TASK GOAL: Pictures are to be dropped from the copy. Retype the listing exactly.

INPUT:
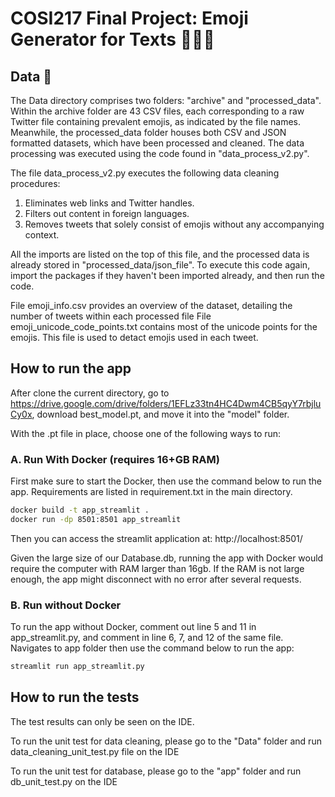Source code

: # COSI217 Final Project: Emoji Generator for Texts 🤖🌐🤔

## Data 📄
The Data directory comprises two folders: "archive" and "processed_data". Within the archive folder are 43 CSV files, 
each corresponding to a raw Twitter file containing prevalent emojis, as indicated by the file names. Meanwhile, the 
processed_data folder houses both CSV and JSON formatted datasets, which have been processed and cleaned. The data 
processing was executed using the code found in "data_process_v2.py".

The file data_process_v2.py executes the following data cleaning procedures:

1. Eliminates web links and Twitter handles.
2. Filters out content in foreign languages.
3. Removes tweets that solely consist of emojis without any accompanying context.

All the imports are listed on the top of this file, and the processed data is already stored in "processed_data/json_file".
To execute this code again, import the packages if they haven't been imported already, and then run the code.

File emoji_info.csv provides an overview of the dataset, detailing the number of tweets within each processed file
File emoji_unicode_code_points.txt contains most of the unicode points for the emojis. This file is used to detact emojis 
used in each tweet. 

## How to run the app
After clone the current directory, go to https://drive.google.com/drive/folders/1EFLz33tn4HC4Dwm4CB5qyY7rbjluCy0x, download best_model.pt, and move it into
the "model" folder. 

With the .pt file in place, choose one of the following ways to run:

### A. Run With Docker (requires 16+GB RAM)
First make sure to start the Docker, then use the command below to run the app. Requirements are listed in requirement.txt in the main directory.

```bash
docker build -t app_streamlit .
docker run -dp 8501:8501 app_streamlit
```
Then you can access the streamlit application at: http://localhost:8501/

Given the large size of our Database.db, running the app with Docker would require the computer with RAM larger than 16gb. If the RAM is not large enough, the app might disconnect with no error after several requests.

### B. Run without Docker

To run the app without Docker, comment out line 5 and 11 in app_streamlit.py, and comment in line 6, 7, and 12 of the same file. Navigates to app folder then use the command below to run the app:

```bash
streamlit run app_streamlit.py
```

## How to run the tests 
The test results can only be seen on the IDE. 

To run the unit test for data cleaning, please go to the "Data" folder and run data_cleaning_unit_test.py file on the IDE 

To run the unit test for database, please go to the "app" folder and run db_unit_test.py on the IDE 
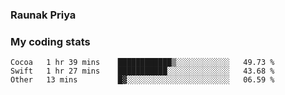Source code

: ### Raunak Priya

### My coding stats

<!--START_SECTION:waka-->
```text
Cocoa   1 hr 39 mins    ████████████▒░░░░░░░░░░░░   49.73 % 
Swift   1 hr 27 mins    ███████████░░░░░░░░░░░░░░   43.68 % 
Other   13 mins         █▓░░░░░░░░░░░░░░░░░░░░░░░   06.59 % 
```
<!--END_SECTION:waka-->
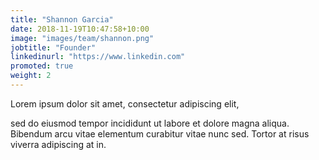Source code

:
 ```yaml
---
title: "Shannon Garcia"
date: 2018-11-19T10:47:58+10:00
image: "images/team/shannon.png"
jobtitle: "Founder"
linkedinurl: "https://www.linkedin.com"
promoted: true
weight: 2
---
```


Lorem ipsum dolor sit amet, consectetur adipiscing elit,
<!--more-->

sed do eiusmod tempor incididunt ut labore et dolore magna aliqua. Bibendum arcu vitae elementum curabitur vitae nunc sed. Tortor at risus viverra adipiscing at in.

RESULT OF THE TASK:
Source code

: # COSI217 Final Project: Emoji Generator for Texts 🤖🌐🤔

## Data 📄
The Data directory comprises two folders: "archive" and "processed_data". Within the archive folder are 43 CSV files, 
each corresponding to a raw Twitter file containing prevalent emojis, as indicated by the file names. Meanwhile, the 
processed_data folder houses both CSV and JSON formatted datasets, which have been processed and cleaned. The data 
processing was executed using the code found in "data_process_v2.py".

The file data_process_v2.py executes the following data cleaning procedures:

1. Eliminates web links and Twitter handles.
2. Filters out content in foreign languages.
3. Removes tweets that solely consist of emojis without any accompanying context.

All the imports are listed on the top of this file, and the processed data is already stored in "processed_data/json_file".
To execute this code again, import the packages if they haven't been imported already, and then run the code.

File emoji_info.csv provides an overview of the dataset, detailing the number of tweets within each processed file
File emoji_unicode_code_points.txt contains most of the unicode points for the emojis. This file is used to detact emojis 
used in each tweet. 

## How to run the app
After clone the current directory, go to https://drive.google.com/drive/folders/1EFLz33tn4HC4Dwm4CB5qyY7rbjluCy0x, download best_model.pt, and move it into
the "model" folder. 

With the .pt file in place, choose one of the following ways to run:

### A. Run With Docker (requires 16+GB RAM)
First make sure to start the Docker, then use the command below to run the app. Requirements are listed in requirement.txt in the main directory.

```bash
docker build -t app_streamlit .
docker run -dp 8501:8501 app_streamlit
```
Then you can access the streamlit application at: http://localhost:8501/

Given the large size of our Database.db, running the app with Docker would require the computer with RAM larger than 16gb. If the RAM is not large enough, the app might disconnect with no error after several requests.

### B. Run without Docker

To run the app without Docker, comment out line 5 and 11 in app_streamlit.py, and comment in line 6, 7, and 12 of the same file. Navigates to app folder then use the command below to run the app:

```bash
streamlit run app_streamlit.py
```

## How to run the tests 
The test results can only be seen on the IDE. 

To run the unit test for data cleaning, please go to the "Data" folder and run data_cleaning_unit_test.py file on the IDE 

To run the unit test for database, please go to the "app" folder and run db_unit_test.py on the IDE 
Source code

: ### Raunak Priya

### My coding stats

<!--START_SECTION:waka-->
```text
Cocoa   1 hr 39 mins    ████████████▒░░░░░░░░░░░░   49.73 % 
Swift   1 hr 27 mins    ███████████░░░░░░░░░░░░░░   43.68 % 
Other   13 mins         █▓░░░░░░░░░░░░░░░░░░░░░░░   06.59 % 
```
<!--END_SECTION:waka-->
Source code

:
 ```yaml
---
title: "Shannon Garcia"
date: 2018-11-19T10:47:58+10:00
image: "images/team/shannon.png"
jobtitle: "Founder"
linkedinurl: "https://www.linkedin.com"
promoted: true
weight: 2
---
```


Lorem ipsum dolor sit amet, consectetur adipiscing elit,
<!--more-->

sed do eiusmod tempor incididunt ut labore et dolore magna aliqua. Bibendum arcu vitae elementum curabitur vitae nunc sed. Tortor at risus viverra adipiscing at in.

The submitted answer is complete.